*** DATA SHOWN ***

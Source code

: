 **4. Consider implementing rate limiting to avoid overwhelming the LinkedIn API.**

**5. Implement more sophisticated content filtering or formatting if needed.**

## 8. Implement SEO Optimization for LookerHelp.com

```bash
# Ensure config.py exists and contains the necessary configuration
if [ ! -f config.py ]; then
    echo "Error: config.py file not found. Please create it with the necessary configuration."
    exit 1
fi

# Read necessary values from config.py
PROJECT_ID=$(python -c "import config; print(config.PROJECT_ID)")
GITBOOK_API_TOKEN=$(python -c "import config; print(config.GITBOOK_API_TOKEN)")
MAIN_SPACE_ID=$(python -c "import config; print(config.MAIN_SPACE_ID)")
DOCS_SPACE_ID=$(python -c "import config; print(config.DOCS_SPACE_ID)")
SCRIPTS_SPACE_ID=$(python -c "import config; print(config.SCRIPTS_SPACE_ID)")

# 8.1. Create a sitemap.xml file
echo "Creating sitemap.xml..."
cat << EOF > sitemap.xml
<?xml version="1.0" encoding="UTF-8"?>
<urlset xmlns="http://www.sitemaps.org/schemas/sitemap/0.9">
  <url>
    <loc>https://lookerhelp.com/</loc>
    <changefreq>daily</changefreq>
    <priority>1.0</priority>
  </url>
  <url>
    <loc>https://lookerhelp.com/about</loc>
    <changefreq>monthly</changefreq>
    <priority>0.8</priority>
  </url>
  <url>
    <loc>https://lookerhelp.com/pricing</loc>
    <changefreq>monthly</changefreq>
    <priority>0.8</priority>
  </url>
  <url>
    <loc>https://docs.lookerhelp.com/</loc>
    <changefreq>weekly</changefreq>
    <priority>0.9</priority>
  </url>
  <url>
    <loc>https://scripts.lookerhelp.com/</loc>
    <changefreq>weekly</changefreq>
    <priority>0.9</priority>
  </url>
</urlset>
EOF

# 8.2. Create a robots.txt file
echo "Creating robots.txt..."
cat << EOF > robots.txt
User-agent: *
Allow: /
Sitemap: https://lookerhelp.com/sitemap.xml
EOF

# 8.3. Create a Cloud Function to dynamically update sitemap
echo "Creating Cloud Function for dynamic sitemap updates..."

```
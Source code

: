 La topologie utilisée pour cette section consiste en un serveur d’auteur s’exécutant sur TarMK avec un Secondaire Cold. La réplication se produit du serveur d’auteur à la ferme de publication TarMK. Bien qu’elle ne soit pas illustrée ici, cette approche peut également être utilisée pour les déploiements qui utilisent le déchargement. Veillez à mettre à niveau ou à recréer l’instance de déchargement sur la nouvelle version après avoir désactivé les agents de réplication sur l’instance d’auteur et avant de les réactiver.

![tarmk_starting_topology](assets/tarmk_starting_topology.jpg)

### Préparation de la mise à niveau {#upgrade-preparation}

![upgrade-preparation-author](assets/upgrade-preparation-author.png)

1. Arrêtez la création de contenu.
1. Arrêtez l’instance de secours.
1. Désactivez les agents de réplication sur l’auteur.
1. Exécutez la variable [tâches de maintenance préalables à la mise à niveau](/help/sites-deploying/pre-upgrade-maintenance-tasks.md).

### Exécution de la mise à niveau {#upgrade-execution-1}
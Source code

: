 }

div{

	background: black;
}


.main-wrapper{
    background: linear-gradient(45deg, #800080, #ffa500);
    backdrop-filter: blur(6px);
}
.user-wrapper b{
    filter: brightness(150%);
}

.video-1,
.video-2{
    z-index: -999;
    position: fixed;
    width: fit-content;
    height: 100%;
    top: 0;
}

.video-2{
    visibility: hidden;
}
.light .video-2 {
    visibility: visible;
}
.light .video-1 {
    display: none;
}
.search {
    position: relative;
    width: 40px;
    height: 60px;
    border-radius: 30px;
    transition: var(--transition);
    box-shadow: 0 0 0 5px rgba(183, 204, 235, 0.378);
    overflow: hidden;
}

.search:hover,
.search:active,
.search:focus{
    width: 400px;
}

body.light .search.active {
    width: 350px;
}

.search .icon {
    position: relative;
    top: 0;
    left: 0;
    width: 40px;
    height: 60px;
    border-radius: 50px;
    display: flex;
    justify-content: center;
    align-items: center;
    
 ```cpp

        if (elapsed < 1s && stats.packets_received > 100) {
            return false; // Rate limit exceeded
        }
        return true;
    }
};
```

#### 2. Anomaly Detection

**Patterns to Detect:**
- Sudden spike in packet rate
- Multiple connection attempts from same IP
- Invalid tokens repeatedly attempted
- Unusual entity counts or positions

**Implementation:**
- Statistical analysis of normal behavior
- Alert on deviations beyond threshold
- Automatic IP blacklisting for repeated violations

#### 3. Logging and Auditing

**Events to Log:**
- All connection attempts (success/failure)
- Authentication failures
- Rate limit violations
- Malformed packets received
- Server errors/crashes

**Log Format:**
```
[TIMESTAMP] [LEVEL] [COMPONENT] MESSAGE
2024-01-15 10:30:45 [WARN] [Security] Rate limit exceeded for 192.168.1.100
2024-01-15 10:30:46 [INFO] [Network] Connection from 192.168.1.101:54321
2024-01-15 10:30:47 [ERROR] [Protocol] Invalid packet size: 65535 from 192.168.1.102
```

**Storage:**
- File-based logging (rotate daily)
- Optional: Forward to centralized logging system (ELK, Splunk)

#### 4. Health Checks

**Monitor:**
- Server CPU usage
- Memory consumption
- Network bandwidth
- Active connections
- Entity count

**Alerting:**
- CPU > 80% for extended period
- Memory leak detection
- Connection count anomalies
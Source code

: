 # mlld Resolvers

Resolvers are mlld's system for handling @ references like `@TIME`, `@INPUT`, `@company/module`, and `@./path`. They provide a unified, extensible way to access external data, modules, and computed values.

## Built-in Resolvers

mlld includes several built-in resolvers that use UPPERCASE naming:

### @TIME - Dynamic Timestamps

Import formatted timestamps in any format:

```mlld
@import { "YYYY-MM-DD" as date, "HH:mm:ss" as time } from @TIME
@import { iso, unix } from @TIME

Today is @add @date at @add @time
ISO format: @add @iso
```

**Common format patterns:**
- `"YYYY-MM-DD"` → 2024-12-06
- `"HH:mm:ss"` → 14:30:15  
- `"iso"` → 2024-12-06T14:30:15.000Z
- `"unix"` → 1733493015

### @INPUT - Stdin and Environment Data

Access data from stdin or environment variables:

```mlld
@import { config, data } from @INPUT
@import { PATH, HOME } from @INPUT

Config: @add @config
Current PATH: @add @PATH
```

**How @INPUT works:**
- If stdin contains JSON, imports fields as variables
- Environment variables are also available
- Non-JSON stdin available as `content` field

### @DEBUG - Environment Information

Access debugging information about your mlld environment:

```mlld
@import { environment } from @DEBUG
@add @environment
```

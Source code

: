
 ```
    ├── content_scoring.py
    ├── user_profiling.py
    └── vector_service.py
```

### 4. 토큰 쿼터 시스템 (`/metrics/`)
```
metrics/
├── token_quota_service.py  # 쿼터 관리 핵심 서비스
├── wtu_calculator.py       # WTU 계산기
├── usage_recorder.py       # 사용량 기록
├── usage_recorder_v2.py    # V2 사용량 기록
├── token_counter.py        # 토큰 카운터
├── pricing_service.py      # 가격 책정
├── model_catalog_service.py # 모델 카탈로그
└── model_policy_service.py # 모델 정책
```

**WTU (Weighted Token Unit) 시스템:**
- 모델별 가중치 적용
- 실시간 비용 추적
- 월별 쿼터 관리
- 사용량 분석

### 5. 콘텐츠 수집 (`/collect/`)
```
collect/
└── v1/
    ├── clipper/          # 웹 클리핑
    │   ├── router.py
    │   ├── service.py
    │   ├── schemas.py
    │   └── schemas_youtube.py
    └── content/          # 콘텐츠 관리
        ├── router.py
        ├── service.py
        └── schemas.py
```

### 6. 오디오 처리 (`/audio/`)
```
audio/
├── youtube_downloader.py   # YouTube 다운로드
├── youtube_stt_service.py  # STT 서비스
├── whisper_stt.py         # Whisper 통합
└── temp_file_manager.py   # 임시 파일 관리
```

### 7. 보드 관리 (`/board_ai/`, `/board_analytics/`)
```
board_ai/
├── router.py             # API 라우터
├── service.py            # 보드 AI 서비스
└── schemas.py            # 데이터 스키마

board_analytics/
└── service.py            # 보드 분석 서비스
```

***

Across the material above, how many lines contain the string "Creating"? The reply should be that number alone.

== EXPECTED ANSWER ==
3